DATA START
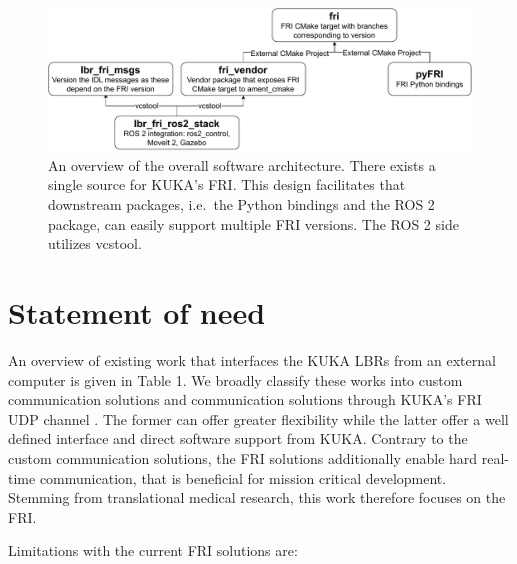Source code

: \begin{figure}
\centering
\includegraphics[width=\textwidth]{appendix_a/img/fri_dependency_architecture.pdf}
\caption[An overview of the overall software architecture. There exists
a single source for KUKA's FRI. This design facilitates that downstream
packages, i.e.~the Python bindings and the ROS 2 package, can easily
support multiple FRI versions. The ROS 2 side utilizes
vcstool.\label{fig:fri}]{An overview of the overall software
architecture. There exists a single source for KUKA's FRI. This design
facilitates that downstream packages, i.e.~the Python bindings and the
ROS 2 package, can easily support multiple FRI versions. The ROS 2 side
utilizes vcstool\footnotemark{}.\label{fig:fri}}
\end{figure}

\hypertarget{statement-of-need}{%
\section{Statement of need}\label{statement-of-need}}

An overview of existing work that interfaces the KUKA LBRs from an
external computer is given in Table 1. We broadly classify these works
into custom communication solutions
\cite{ref-iiwa_stack,ref-kuka_sunrise_toolbox,ref-libiiwa} and
communication solutions through KUKA's FRI UDP channel 
\cite{ref-iiwa_ros2,ref-iiwa_ros}. The
former can offer greater flexibility while the latter offer a well
defined interface and direct software support from KUKA. Contrary to the
custom communication solutions, the FRI solutions additionally enable
hard real-time communication, that is beneficial for mission critical
development. Stemming from translational medical research, this work
therefore focuses on the FRI.

Limitations with the current FRI solutions are:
DATA END
▶ [WHAT NEEDS TO BE DONE]: The count alone is wanted: how many lines above hold the string "versions"?

▶ [ANSWER AREA]: 2